▶ Aim of the task
Every record below should be repeated exactly. Omit the pictures.

▶ Record set
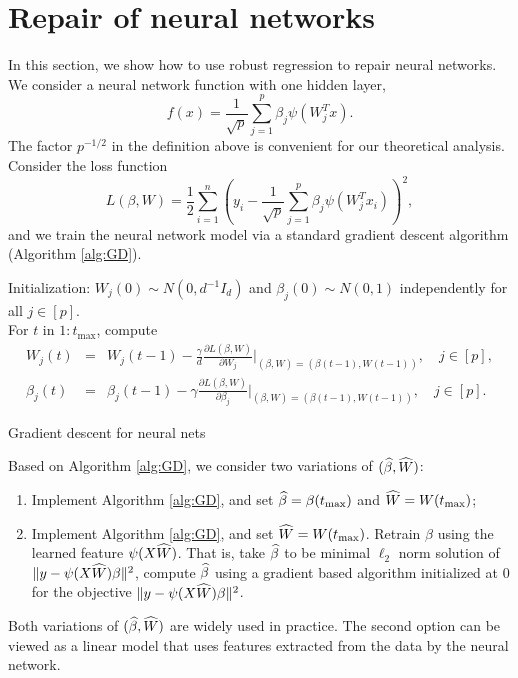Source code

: 


\section{Repair of neural networks}
\label{sec:neural}

In this section, we show how to use robust regression to repair neural networks.
We consider a neural network function with one hidden layer,
$$f(x)=\frac{1}{\sqrt{p}}\sum_{j=1}^p\beta_j\psi(W_j^Tx).$$
The factor $p^{-1/2}$ in the definition above is convenient for our theoretical analysis.
Consider the loss function
$$L(\beta,W)=\frac{1}{2}\sum_{i=1}^n\left(y_i - \frac{1}{\sqrt{p}}\sum_{j=1}^p\beta_j\psi(W_j^Tx_i)\right)^2,$$
and we train the neural network model via a standard gradient descent algorithm (Algorithm \ref{alg:GD}).
\begin{algorithm}[H]
\DontPrintSemicolon
{}
\nl Initialization: $W_j(0)\sim N(0,d^{-1}I_d)$ and $\beta_j(0)\sim N(0,1)$ independently for all $j\in[p]$. \\
\nl For $t$ in $1:t_{\max}$, compute 
\begin{eqnarray*}
W_j(t) &=& W_j(t-1) - \frac{\gamma}{d}\frac{\partial L(\beta,W)}{\partial W_j}|_{(\beta,W)=(\beta(t-1),W(t-1))}, \quad j\in[p], \\
\beta_j(t) &=& \beta_j(t-1) - \gamma\frac{\partial L(\beta,W)}{\partial \beta_j}|_{(\beta,W)=(\beta(t-1),W(t-1))}, \quad j\in[p].
\end{eqnarray*}
 \caption{Gradient descent for neural nets}\label{alg:GD}
\end{algorithm}
Based on Algorithm \ref{alg:GD}, we consider two variations of $(\widehat{\beta},\widehat{W})$:
\begin{enumerate}
\item Implement Algorithm \ref{alg:GD}, and set $\widehat{\beta}=\beta(t_{\max})$ and $\widehat{W}=W(t_{\max})$;
\item Implement Algorithm \ref{alg:GD}, and set $\widehat{W}=W(t_{\max})$. Retrain $\beta$ using the learned feature $\psi(X\widehat{W})$. That is, take $\widehat{\beta}$ to be minimal $\ell_2$ norm solution of $\|y-\psi(X\widehat{W})\beta\|^2$, compute $\widehat{\beta}$ using a gradient based algorithm initialized at $0$ for the objective $\|y-\psi(X\widehat{W})\beta\|^2$.
\end{enumerate}
Both variations of $(\widehat{\beta},\widehat{W})$ are widely used in practice. The second option can be viewed as a linear model that uses features extracted from the data by the neural network.

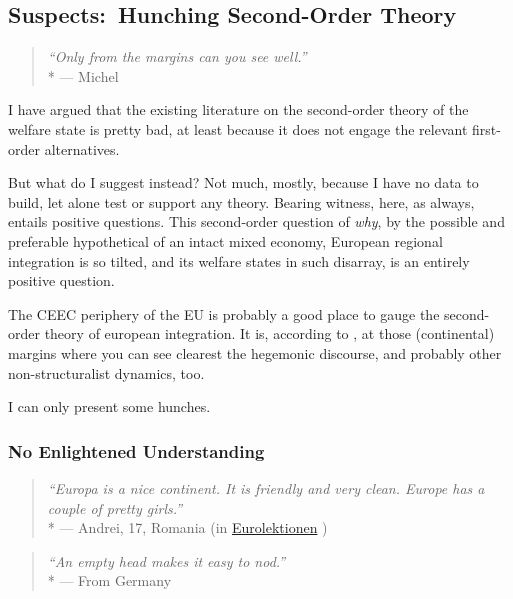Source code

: \subsection[Suspects]{Suspects:\ Hunching Second-Order Theory}

\begin{quote}
	\emph{``Only from the margins can you see well.''}
	\\*
	--- Michel \cite{Foucault-1972-aa}
\end{quote}

I have argued that the existing literature on the second-order theory of the welfare state is pretty bad, at least because it does not engage the relevant first-order alternatives.

But what do I suggest instead?
Not much, mostly, because I have no data to build, let alone test or support any theory.
Bearing witness, here, as always, entails positive questions.
This second-order question of \emph{why}, by the possible and preferable hypothetical of an intact mixed economy, European regional integration is so tilted, and its welfare states in such disarray, is an entirely positive question.

The \gls{CEEC} periphery of the \gls{EU} is probably a good place to gauge the second-order theory of european integration.
It is, according to \cite{Foucault-1972-aa}, at those (continental) margins where you can see clearest the hegemonic discourse, and probably other non-structuralist dynamics, too.

I can only present some hunches.

\subsubsection[No Enlightened Understanding]{No Enlightened Understanding}

\begin{quote}
	\emph{``Europa is a nice continent.
	It is friendly and very clean.
	Europe has a couple of pretty girls.''}
	\\*
	--- Andrei, 17, Romania (in \href{http://eurolektionen.de}{Eurolektionen} \citeyear{DeRuffray2010})
\end{quote}

\begin{quote}
	\emph{``An empty head makes it easy to nod.''}
	\\*
	--- From Germany
\end{quote}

▶ Response
Source code

: 


\section{Repair of neural networks}
\label{sec:neural}

In this section, we show how to use robust regression to repair neural networks.
We consider a neural network function with one hidden layer,
$$f(x)=\frac{1}{\sqrt{p}}\sum_{j=1}^p\beta_j\psi(W_j^Tx).$$
The factor $p^{-1/2}$ in the definition above is convenient for our theoretical analysis.
Consider the loss function
$$L(\beta,W)=\frac{1}{2}\sum_{i=1}^n\left(y_i - \frac{1}{\sqrt{p}}\sum_{j=1}^p\beta_j\psi(W_j^Tx_i)\right)^2,$$
and we train the neural network model via a standard gradient descent algorithm (Algorithm \ref{alg:GD}).
\begin{algorithm}[H]
\DontPrintSemicolon
{}
\nl Initialization: $W_j(0)\sim N(0,d^{-1}I_d)$ and $\beta_j(0)\sim N(0,1)$ independently for all $j\in[p]$. \\
\nl For $t$ in $1:t_{\max}$, compute 
\begin{eqnarray*}
W_j(t) &=& W_j(t-1) - \frac{\gamma}{d}\frac{\partial L(\beta,W)}{\partial W_j}|_{(\beta,W)=(\beta(t-1),W(t-1))}, \quad j\in[p], \\
\beta_j(t) &=& \beta_j(t-1) - \gamma\frac{\partial L(\beta,W)}{\partial \beta_j}|_{(\beta,W)=(\beta(t-1),W(t-1))}, \quad j\in[p].
\end{eqnarray*}
 \caption{Gradient descent for neural nets}\label{alg:GD}
\end{algorithm}
Based on Algorithm \ref{alg:GD}, we consider two variations of $(\widehat{\beta},\widehat{W})$:
\begin{enumerate}
\item Implement Algorithm \ref{alg:GD}, and set $\widehat{\beta}=\beta(t_{\max})$ and $\widehat{W}=W(t_{\max})$;
\item Implement Algorithm \ref{alg:GD}, and set $\widehat{W}=W(t_{\max})$. Retrain $\beta$ using the learned feature $\psi(X\widehat{W})$. That is, take $\widehat{\beta}$ to be minimal $\ell_2$ norm solution of $\|y-\psi(X\widehat{W})\beta\|^2$, compute $\widehat{\beta}$ using a gradient based algorithm initialized at $0$ for the objective $\|y-\psi(X\widehat{W})\beta\|^2$.
\end{enumerate}
Both variations of $(\widehat{\beta},\widehat{W})$ are widely used in practice. The second option can be viewed as a linear model that uses features extracted from the data by the neural network.

Source code

: \subsection[Suspects]{Suspects:\ Hunching Second-Order Theory}

\begin{quote}
	\emph{``Only from the margins can you see well.''}
	\\*
	--- Michel \cite{Foucault-1972-aa}
\end{quote}

I have argued that the existing literature on the second-order theory of the welfare state is pretty bad, at least because it does not engage the relevant first-order alternatives.

But what do I suggest instead?
Not much, mostly, because I have no data to build, let alone test or support any theory.
Bearing witness, here, as always, entails positive questions.
This second-order question of \emph{why}, by the possible and preferable hypothetical of an intact mixed economy, European regional integration is so tilted, and its welfare states in such disarray, is an entirely positive question.

The \gls{CEEC} periphery of the \gls{EU} is probably a good place to gauge the second-order theory of european integration.
It is, according to \cite{Foucault-1972-aa}, at those (continental) margins where you can see clearest the hegemonic discourse, and probably other non-structuralist dynamics, too.

I can only present some hunches.

\subsubsection[No Enlightened Understanding]{No Enlightened Understanding}

\begin{quote}
	\emph{``Europa is a nice continent.
	It is friendly and very clean.
	Europe has a couple of pretty girls.''}
	\\*
	--- Andrei, 17, Romania (in \href{http://eurolektionen.de}{Eurolektionen} \citeyear{DeRuffray2010})
\end{quote}

\begin{quote}
	\emph{``An empty head makes it easy to nod.''}
	\\*
	--- From Germany
\end{quote}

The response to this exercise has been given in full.